WHAT THE TASK REQUIRES:
Go through the entries below. Copy each line in which "String" appears.

EXTRACTED ENTRIES:
*** Block opens ***
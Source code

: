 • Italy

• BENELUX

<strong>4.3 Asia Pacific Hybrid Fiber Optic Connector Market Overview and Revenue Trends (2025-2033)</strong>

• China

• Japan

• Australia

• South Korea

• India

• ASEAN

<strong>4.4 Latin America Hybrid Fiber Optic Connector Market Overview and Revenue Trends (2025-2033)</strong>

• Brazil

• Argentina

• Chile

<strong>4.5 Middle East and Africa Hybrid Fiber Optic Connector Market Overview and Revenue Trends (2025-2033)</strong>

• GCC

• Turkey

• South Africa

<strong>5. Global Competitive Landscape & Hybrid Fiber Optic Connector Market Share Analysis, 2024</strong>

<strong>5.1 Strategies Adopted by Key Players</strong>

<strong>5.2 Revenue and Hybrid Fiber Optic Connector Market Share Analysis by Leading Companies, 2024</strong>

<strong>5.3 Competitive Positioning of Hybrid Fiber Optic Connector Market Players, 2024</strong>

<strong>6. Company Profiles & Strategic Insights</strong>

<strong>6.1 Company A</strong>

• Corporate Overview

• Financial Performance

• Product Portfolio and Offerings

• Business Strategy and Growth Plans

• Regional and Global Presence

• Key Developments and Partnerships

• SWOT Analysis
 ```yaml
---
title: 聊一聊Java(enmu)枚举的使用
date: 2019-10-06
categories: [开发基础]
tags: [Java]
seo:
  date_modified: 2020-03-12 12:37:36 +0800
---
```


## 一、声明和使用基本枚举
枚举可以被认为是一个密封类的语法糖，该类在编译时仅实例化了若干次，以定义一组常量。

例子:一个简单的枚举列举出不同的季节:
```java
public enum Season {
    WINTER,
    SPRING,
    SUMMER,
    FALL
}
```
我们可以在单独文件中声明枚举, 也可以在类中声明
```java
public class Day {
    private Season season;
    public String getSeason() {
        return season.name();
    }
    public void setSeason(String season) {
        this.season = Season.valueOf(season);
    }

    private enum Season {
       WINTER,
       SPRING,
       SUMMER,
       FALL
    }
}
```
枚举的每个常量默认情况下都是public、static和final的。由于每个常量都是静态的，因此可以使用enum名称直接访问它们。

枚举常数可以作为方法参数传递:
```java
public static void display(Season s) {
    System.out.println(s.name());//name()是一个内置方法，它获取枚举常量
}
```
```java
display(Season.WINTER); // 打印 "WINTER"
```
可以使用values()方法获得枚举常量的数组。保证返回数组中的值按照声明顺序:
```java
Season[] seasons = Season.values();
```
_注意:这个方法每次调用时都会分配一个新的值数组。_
*** Block closes ***
RESULT OF THIS EXERCISE:
    public String getSeason() {
    public void setSeason(String season) {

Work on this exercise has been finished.